EXERCISE DIRECTIONS - Go through the entries and transcribe each one exactly, dropping the pictures.

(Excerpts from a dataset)
··········

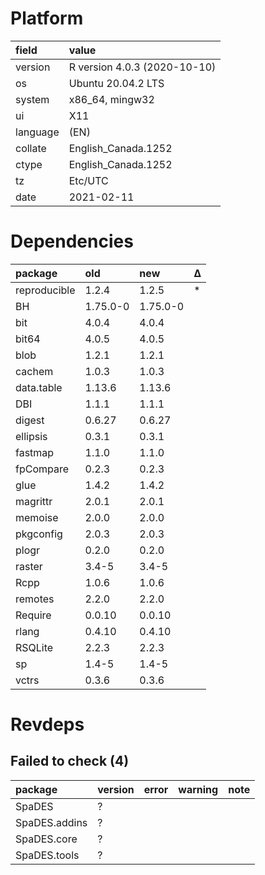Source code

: # Platform

|field    |value                        |
|:--------|:----------------------------|
|version  |R version 4.0.3 (2020-10-10) |
|os       |Ubuntu 20.04.2 LTS           |
|system   |x86_64, mingw32              |
|ui       |X11                          |
|language |(EN)                         |
|collate  |English_Canada.1252          |
|ctype    |English_Canada.1252          |
|tz       |Etc/UTC                      |
|date     |2021-02-11                   |

# Dependencies

|package      |old      |new      |Δ  |
|:------------|:--------|:--------|:--|
|reproducible |1.2.4    |1.2.5    |*  |
|BH           |1.75.0-0 |1.75.0-0 |   |
|bit          |4.0.4    |4.0.4    |   |
|bit64        |4.0.5    |4.0.5    |   |
|blob         |1.2.1    |1.2.1    |   |
|cachem       |1.0.3    |1.0.3    |   |
|data.table   |1.13.6   |1.13.6   |   |
|DBI          |1.1.1    |1.1.1    |   |
|digest       |0.6.27   |0.6.27   |   |
|ellipsis     |0.3.1    |0.3.1    |   |
|fastmap      |1.1.0    |1.1.0    |   |
|fpCompare    |0.2.3    |0.2.3    |   |
|glue         |1.4.2    |1.4.2    |   |
|magrittr     |2.0.1    |2.0.1    |   |
|memoise      |2.0.0    |2.0.0    |   |
|pkgconfig    |2.0.3    |2.0.3    |   |
|plogr        |0.2.0    |0.2.0    |   |
|raster       |3.4-5    |3.4-5    |   |
|Rcpp         |1.0.6    |1.0.6    |   |
|remotes      |2.2.0    |2.2.0    |   |
|Require      |0.0.10   |0.0.10   |   |
|rlang        |0.4.10   |0.4.10   |   |
|RSQLite      |2.2.3    |2.2.3    |   |
|sp           |1.4-5    |1.4-5    |   |
|vctrs        |0.3.6    |0.3.6    |   |

# Revdeps

## Failed to check (4)

|package       |version |error |warning |note |
|:-------------|:-------|:-----|:-------|:----|
|SpaDES        |?       |      |        |     |
|SpaDES.addins |?       |      |        |     |
|SpaDES.core   |?       |      |        |     |
|SpaDES.tools  |?       |      |        |     |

··········

OUTPUT BELOW -
Source code

: # Platform

|field    |value                        |
|:--------|:----------------------------|
|version  |R version 4.0.3 (2020-10-10) |
|os       |Ubuntu 20.04.2 LTS           |
|system   |x86_64, mingw32              |
|ui       |X11                          |
|language |(EN)                         |
|collate  |English_Canada.1252          |
|ctype    |English_Canada.1252          |
|tz       |Etc/UTC                      |
|date     |2021-02-11                   |

# Dependencies

|package      |old      |new      |Δ  |
|:------------|:--------|:--------|:--|
|reproducible |1.2.4    |1.2.5    |*  |
|BH           |1.75.0-0 |1.75.0-0 |   |
|bit          |4.0.4    |4.0.4    |   |
|bit64        |4.0.5    |4.0.5    |   |
|blob         |1.2.1    |1.2.1    |   |
|cachem       |1.0.3    |1.0.3    |   |
|data.table   |1.13.6   |1.13.6   |   |
|DBI          |1.1.1    |1.1.1    |   |
|digest       |0.6.27   |0.6.27   |   |
|ellipsis     |0.3.1    |0.3.1    |   |
|fastmap      |1.1.0    |1.1.0    |   |
|fpCompare    |0.2.3    |0.2.3    |   |
|glue         |1.4.2    |1.4.2    |   |
|magrittr     |2.0.1    |2.0.1    |   |
|memoise      |2.0.0    |2.0.0    |   |
|pkgconfig    |2.0.3    |2.0.3    |   |
|plogr        |0.2.0    |0.2.0    |   |
|raster       |3.4-5    |3.4-5    |   |
|Rcpp         |1.0.6    |1.0.6    |   |
|remotes      |2.2.0    |2.2.0    |   |
|Require      |0.0.10   |0.0.10   |   |
|rlang        |0.4.10   |0.4.10   |   |
|RSQLite      |2.2.3    |2.2.3    |   |
|sp           |1.4-5    |1.4-5    |   |
|vctrs        |0.3.6    |0.3.6    |   |

# Revdeps

## Failed to check (4)

|package       |version |error |warning |note |
|:-------------|:-------|:-----|:-------|:----|
|SpaDES        |?       |      |        |     |
|SpaDES.addins |?       |      |        |     |
|SpaDES.core   |?       |      |        |     |
|SpaDES.tools  |?       |      |        |     |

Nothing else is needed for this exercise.